What do you think made the bright features in the picture below?
Was it a deep layer of rock underneath sand that was swept away by wind? Or maybe it was salt left over from the drying of an ancient lake? Or perhaps even ash left over by an ancient volcano. One of the answers is correct, and not the one I was hoping for.
I wish it was from an ancient lakebed, oh what the salt deposits could teach us. But alas, it is only volcanic ash. So as true scientists, we follow what the data tells us, and learn what we can from it, before moving on to the next interesting feature that has us saying ‘that’s strange.’
Still, it makes for a nice photo of Mars.
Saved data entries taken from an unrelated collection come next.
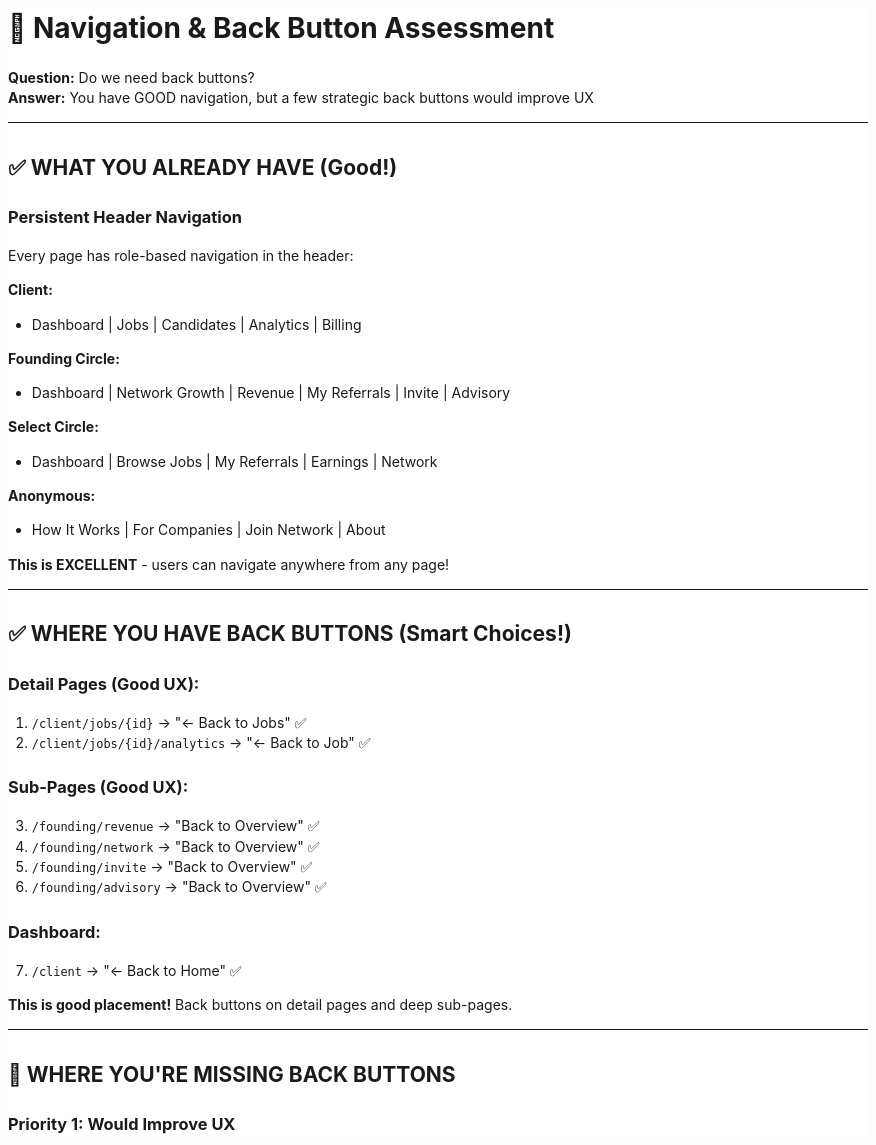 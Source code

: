 # 🧭 Navigation & Back Button Assessment
**Question:** Do we need back buttons?  
**Answer:** You have GOOD navigation, but a few strategic back buttons would improve UX

---

## ✅ WHAT YOU ALREADY HAVE (Good!)

### **Persistent Header Navigation**
Every page has role-based navigation in the header:

**Client:**
- Dashboard | Jobs | Candidates | Analytics | Billing

**Founding Circle:**
- Dashboard | Network Growth | Revenue | My Referrals | Invite | Advisory

**Select Circle:**
- Dashboard | Browse Jobs | My Referrals | Earnings | Network

**Anonymous:**
- How It Works | For Companies | Join Network | About

**This is EXCELLENT** - users can navigate anywhere from any page!

---

## ✅ WHERE YOU HAVE BACK BUTTONS (Smart Choices!)

### **Detail Pages (Good UX):**
1. `/client/jobs/{id}` → "← Back to Jobs" ✅
2. `/client/jobs/{id}/analytics` → "← Back to Job" ✅

### **Sub-Pages (Good UX):**
3. `/founding/revenue` → "Back to Overview" ✅
4. `/founding/network` → "Back to Overview" ✅
5. `/founding/invite` → "Back to Overview" ✅
6. `/founding/advisory` → "Back to Overview" ✅

### **Dashboard:**
7. `/client` → "← Back to Home" ✅

**This is good placement!** Back buttons on detail pages and deep sub-pages.

---

## 🤔 WHERE YOU'RE MISSING BACK BUTTONS

### **Priority 1: Would Improve UX**
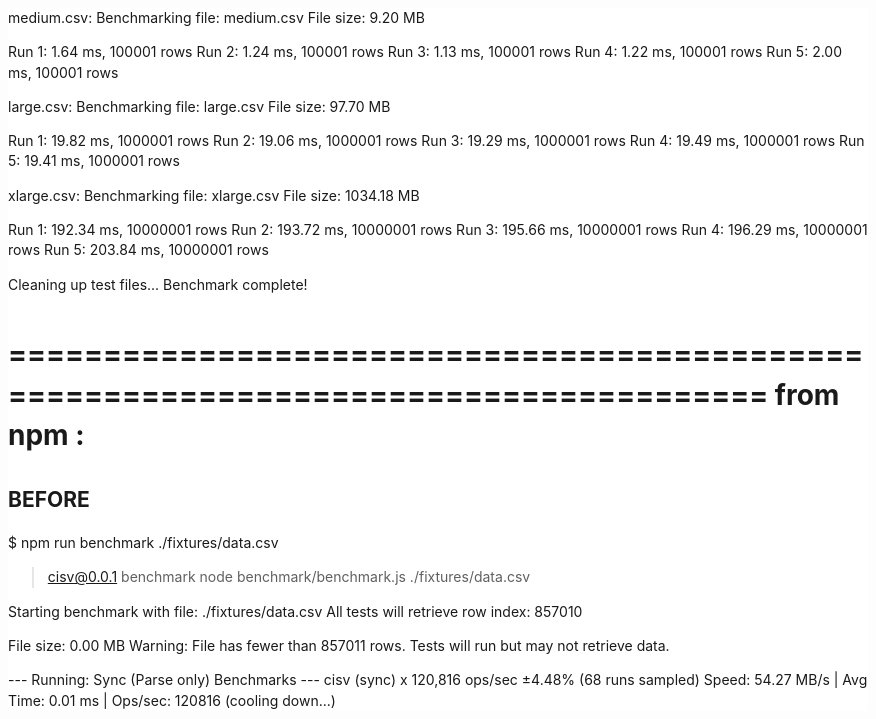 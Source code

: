 medium.csv:
Benchmarking file: medium.csv
File size: 9.20 MB

Run 1: 1.64 ms, 100001 rows
Run 2: 1.24 ms, 100001 rows
Run 3: 1.13 ms, 100001 rows
Run 4: 1.22 ms, 100001 rows
Run 5: 2.00 ms, 100001 rows

large.csv:
Benchmarking file: large.csv
File size: 97.70 MB

Run 1: 19.82 ms, 1000001 rows
Run 2: 19.06 ms, 1000001 rows
Run 3: 19.29 ms, 1000001 rows
Run 4: 19.49 ms, 1000001 rows
Run 5: 19.41 ms, 1000001 rows

xlarge.csv:
Benchmarking file: xlarge.csv
File size: 1034.18 MB

Run 1: 192.34 ms, 10000001 rows
Run 2: 193.72 ms, 10000001 rows
Run 3: 195.66 ms, 10000001 rows
Run 4: 196.29 ms, 10000001 rows
Run 5: 203.84 ms, 10000001 rows

Cleaning up test files...
Benchmark complete!


=====================================================================================
from npm :
=====================================================================================

## BEFORE

$ npm run benchmark ./fixtures/data.csv

> cisv@0.0.1 benchmark
> node benchmark/benchmark.js ./fixtures/data.csv

Starting benchmark with file: ./fixtures/data.csv
All tests will retrieve row index: 857010

File size: 0.00 MB
Warning: File has fewer than 857011 rows. Tests will run but may not retrieve data.


--- Running: Sync (Parse only) Benchmarks ---
  cisv (sync) x 120,816 ops/sec ±4.48% (68 runs sampled)
    Speed: 54.27 MB/s | Avg Time: 0.01 ms | Ops/sec: 120816
    (cooling down...)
One thought on “White Fingers on Mars”
Well, maybe that volcano was not so ancient. Assuming that this is a standard THEMIS 32 km wide pushbroom, and using the standard crater counting models, the underlying surface looks like it is Noachian in age or older (3.5 billion years old), with lots of km sized craters (expected value, ~ 5 / 1000 km^2). The ash deposits, however, do not seem to haev any craters down to the resolution limit, which suggests that they are < 100 million years old (and, possibly considerably less). Geologically, that is basically yesterday. If HiRise ever imaged this region, you could count 20 meter craters and maybe get a more definitive age.